W tych autach nie nastręcza to wielkiego problemu, bo są… jednomiejscowe.
Mazda Miata Mono-Posto
„Miata Mono-Posto jest dla kogoś, kto chce być sam na sam z drogą, skupiony wyłącznie na jeździe”. Tak o jednoosobowej mydelniczce na kołach, która jest ukłonem w stronę Jaguara D-Type i Lotusa 11, wypowiadał się Tom Matano, dyrektor wykonawczy Mazdy. Ostatecznie skończyło się tylko na planach i jednym koncepcyjnym egzemplarzu zbudowanym w 2000 roku.
Lamborghini Egoista
50. urodziny marka Lamborghini uczciła wyjątkowym modelem, którego nazwa w zasadzie mówi wszystko o jego kierowcy. Skazany jest on wyłącznie na obecność swojego ego. Podobno nadwozie auta na wzór niewidzialnych myśliwców wykonano ze specjalnego materiału, niewykrywalnego przez radary. Równie kosmiczny jest kokpit utrzymany w pomarańczowej tonacji. Najzwyklejszy w tym wszystkim wydaje się silnik, który znalazł się z tyłu – 5,2-litrowe V10 o mocy 600 KM przeszczepiono z modelu Gallardo.
Peel P50
Historia najmniejszego seryjnie produkowanego auta sięga lat 60. Rozsławił je jednak dopiero Jeremy Clarkson w jednym z odcinków Top Gear, odbywając przejażdżkę po zatłoczonych ulicach Londynu. Peel P50 jest bardzo prostym trzykołowym pojazdem, z silnikiem o pojemności 49 cm3, który umożliwia rozpędzenie się do 61 km/h. Wyróżnia go jedno przednie światło, wycieraczka i brak biegu wstecznego. Kierowca chcąc wycofać, musiał wygramolić się ze środka i dzięki tylnej rączki obrócić samochód. W sumie powstało ok. 50 egzemplarzy.
Ferrari Monza SP1
Ferrari umie w limitowane modele, czego dowodem jest speedster Monza SP1, inspirowany klasycznymi wyścigowymi Ferrari z lat 50. Jednomiejscowy pojazd otrzymał silnik z modelu 812 Superfast. A to oznacza aż 810 KM mocy i 719 Nm maksymalnego momentu obrotowego (6.5 l V12) przy 7000 obrotów na minutę. To w pełni dopuszczone do ruchu drogowego Ferrari rozpędza się od 0 do 100 km/h w 2,9 s i może jechać z prędkością 300 km/h. Brak szyby nie stanowi problemu, ponieważ niewielkie wybrzuszenie przed deską rozdzielczą odprowadza powietrze ponad głową kierowcy. Przeszkodą może być cena – 3 mln funtów.
BAC Mono
BAC Mono jest niczym innym, jak jednoosobową ekstremalnie szybką wyścigówką z homologacją drogową. Poza gwarantowanym dystansem społecznym oferuje twarde zawieszenie w odmianie R i niską masę (550 kg), którą udało się uzyskać dzięki zastosowaniu dużych ilości magnezu, włókna węglowego, czy grafenu. Centralnie umieszczony silnik o pojemności 2,5 l i mocy ok. 340 KM katapultuje go do setki w 2,6 s. Cena tego gokarta startuje od 165 950 funtów, co przy dzisiejszym kursie wynosi ok. 860 000 zł.

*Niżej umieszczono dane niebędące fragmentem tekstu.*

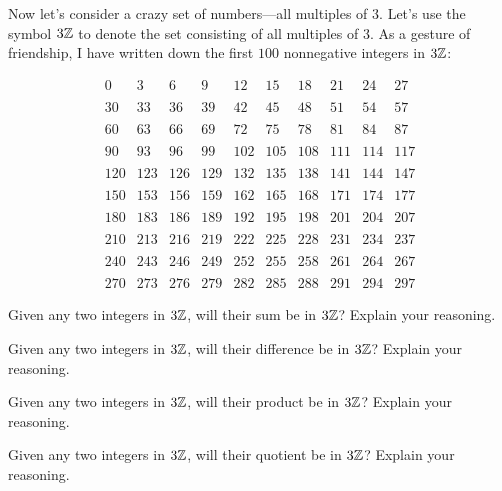 \documentclass{ximera}
\begin{document}
Now let's consider a crazy set of numbers---all multiples of
$3$. Let's use the symbol $3\mathbb Z$ to denote the set consisting of all
multiples of $3$. As a gesture of friendship, I have written down the
first $100$ nonnegative integers in $3\mathbb Z$:


\[
\begin{array}{cccccccccc}
0   & 3   & 6   & 9   & 12  & 15  & 18  & 21  & 24  & 27  \\
\\
30  & 33  & 36  & 39  & 42  & 45  & 48  & 51  & 54  & 57  \\
\\
60  & 63  & 66  & 69  & 72  & 75  & 78  & 81  & 84  & 87  \\
\\
90  & 93  & 96  & 99  & 102 & 105 & 108 & 111 & 114 & 117 \\
\\
120 & 123 & 126 & 129 & 132 & 135 & 138 & 141 & 144 & 147 \\
\\
150 & 153 & 156 & 159 & 162 & 165 & 168 & 171 & 174 & 177 \\
\\
180 & 183 & 186 & 189 & 192 & 195 & 198 & 201 & 204 & 207 \\
\\
210 & 213 & 216 & 219 & 222 & 225 & 228 & 231 & 234 & 237 \\
\\
240 & 243 & 246 & 249 & 252 & 255 & 258 & 261 & 264 & 267 \\
\\
270 & 273 & 276 & 279 & 282 & 285 & 288 & 291 & 294 & 297
\end{array}
\]



\begin{question}
Given any two integers in $3\mathbb Z$, will their sum be in $3\mathbb Z$? Explain
your reasoning.
\end{question}

\begin{question}
Given any two integers in $3\mathbb Z$, will their difference be in $3\mathbb Z$?
Explain your reasoning.
\end{question}

\begin{question}
Given any two integers in $3\mathbb Z$, will their product be in $3\mathbb Z$?
Explain your reasoning.
\end{question}

\begin{question}
Given any two integers in $3\mathbb Z$, will their quotient be in $3\mathbb Z$?
Explain your reasoning.
\end{question}
\end{document}
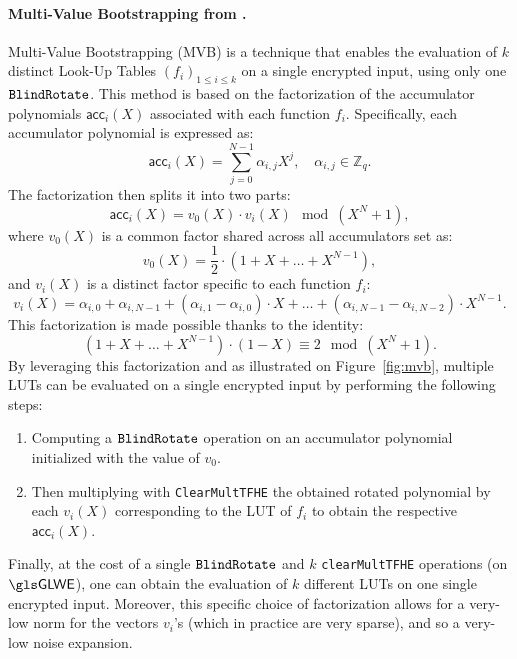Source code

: \paragraph{Multi-Value Bootstrapping from \cite{RSA:CarIzaMol19}.}
\label{primitive:mvb}
%
Multi-Value Bootstrapping (MVB) is a technique that enables the evaluation of $k$ distinct Look-Up Tables $(f_i)_{1 \le i \le k}$ on a single encrypted input, using only one $\texttt{BlindRotate}$. This method is based on the factorization of the accumulator polynomials $\textsf{acc}_i(X)$ associated with each function $f_i$. Specifically, each accumulator polynomial is expressed as: 
$$
    \textsf{acc}_i(X) = \sum_{j=0}^{N-1} \alpha_{i,j} X^j, \quad \alpha_{i,j} \in \mathbb{Z}_q.
$$
The factorization then splits it into two parts: 
$$
    \textsf{acc}_i(X) = v_0(X) \cdot v_i(X) \mod (X^N + 1),
$$
where $v_0(X)$ is a common factor shared across all accumulators set as:
$$
    v_0(X) = \frac{1}{2} \cdot (1 + X + \dots + X^{N-1}),
$$
and $v_i(X)$ is a distinct factor specific to each function $f_i$:
$$
    v_i(X) = \alpha_{i, 0} + \alpha_{i, N-1} + (\alpha_{i, 1} - \alpha_{i, 0}) \cdot X + \dots + (\alpha_{i, N-1} - \alpha_{i, N-2}) \cdot X^{N-1}.
$$
This factorization is made possible thanks to the identity:
$$
(1 + X + \dots + X^{N-1}) \cdot (1-X) \equiv 2 \mod (X^N + 1).
$$
By leveraging this factorization and as illustrated on Figure~\ref{fig:mvb}, multiple LUTs can be evaluated on a single encrypted input by performing the following steps:
\begin{enumerate}
\item Computing a $\texttt{BlindRotate}$ operation on an accumulator polynomial initialized with the value of $v_0$.
\item Then multiplying with \texttt{ClearMultTFHE} the obtained rotated polynomial by each $v_i(X)$ corresponding to the \gls{LUT} of $f_i$ to obtain the respective $\textsf{acc}_i(X)$.
\end{enumerate}
Finally, at the cost of a single $\texttt{BlindRotate}$ and $k$ \texttt{clearMultTFHE} operations (on $\GLWE$), one can obtain the evaluation of $k$ different LUTs on one single encrypted input. Moreover, this specific choice of factorization allows for a very-low norm for the vectors $v_i$'s (which in practice are very sparse), and so a very-low noise expansion.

Dodge Challenger SRT Demon
Nie mogło zabraknąć w tym zestawieniu rasowego muscle cara, który idealnie spełnia zasady dystansu społecznego. Dodge Demon Challenger SRT Demon w wersji najbardziej hardkorowej ma tylko jeden fotel. Producent uznał, iż w rywalizacji na ćwierć mili dodatkowe siedzenia są zbędnym balastem. Tylnonapędowy Demon potrafi pokonać linię mety w czasie 9,65 s, a swój koncert zaczyna oderwaniem przedniej osi na wysokość 0,89 m. Całkiem nieźle, jak na auto produkowane seryjnie.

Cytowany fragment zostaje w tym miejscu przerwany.